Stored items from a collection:
◆ ◆ ◆ ◆

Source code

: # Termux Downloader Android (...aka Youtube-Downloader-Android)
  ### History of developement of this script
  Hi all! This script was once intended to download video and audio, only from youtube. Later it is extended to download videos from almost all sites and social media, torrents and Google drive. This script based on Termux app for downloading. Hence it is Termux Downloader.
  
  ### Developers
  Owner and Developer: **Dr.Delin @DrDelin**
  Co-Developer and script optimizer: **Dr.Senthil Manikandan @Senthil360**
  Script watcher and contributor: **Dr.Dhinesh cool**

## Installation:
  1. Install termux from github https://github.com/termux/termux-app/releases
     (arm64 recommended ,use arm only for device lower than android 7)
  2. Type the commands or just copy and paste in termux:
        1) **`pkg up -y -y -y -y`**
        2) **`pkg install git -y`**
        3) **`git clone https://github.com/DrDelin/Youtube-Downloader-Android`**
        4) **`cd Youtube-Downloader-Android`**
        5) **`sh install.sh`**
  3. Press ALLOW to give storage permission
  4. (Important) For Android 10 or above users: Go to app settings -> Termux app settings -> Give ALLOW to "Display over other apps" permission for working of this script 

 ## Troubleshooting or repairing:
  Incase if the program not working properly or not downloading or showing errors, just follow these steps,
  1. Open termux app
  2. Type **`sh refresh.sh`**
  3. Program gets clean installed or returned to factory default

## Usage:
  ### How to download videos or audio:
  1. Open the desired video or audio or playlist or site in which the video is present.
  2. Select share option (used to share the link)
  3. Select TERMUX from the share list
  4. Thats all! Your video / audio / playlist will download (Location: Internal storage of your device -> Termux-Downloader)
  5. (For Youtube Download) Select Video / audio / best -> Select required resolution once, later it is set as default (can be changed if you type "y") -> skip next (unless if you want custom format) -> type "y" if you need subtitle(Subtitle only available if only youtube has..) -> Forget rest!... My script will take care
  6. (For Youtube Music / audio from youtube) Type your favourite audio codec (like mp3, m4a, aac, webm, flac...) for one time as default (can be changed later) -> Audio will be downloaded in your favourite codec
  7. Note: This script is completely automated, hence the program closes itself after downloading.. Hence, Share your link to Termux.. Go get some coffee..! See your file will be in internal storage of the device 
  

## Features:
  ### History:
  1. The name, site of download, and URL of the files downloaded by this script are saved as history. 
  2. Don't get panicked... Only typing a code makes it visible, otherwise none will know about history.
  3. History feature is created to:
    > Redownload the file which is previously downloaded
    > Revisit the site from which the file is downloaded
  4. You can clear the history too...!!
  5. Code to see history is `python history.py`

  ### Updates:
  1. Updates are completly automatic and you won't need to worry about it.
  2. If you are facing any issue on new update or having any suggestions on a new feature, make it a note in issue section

◆ ◆ ◆ ◆

* **Required action**
For each line above that contains the word "videos", give the line as it is written.

* **Solution to the problem**
  Hi all! This script was once intended to download video and audio, only from youtube. Later it is extended to download videos from almost all sites and social media, torrents and Google drive. This script based on Termux app for downloading. Hence it is Termux Downloader.
  ### How to download videos or audio:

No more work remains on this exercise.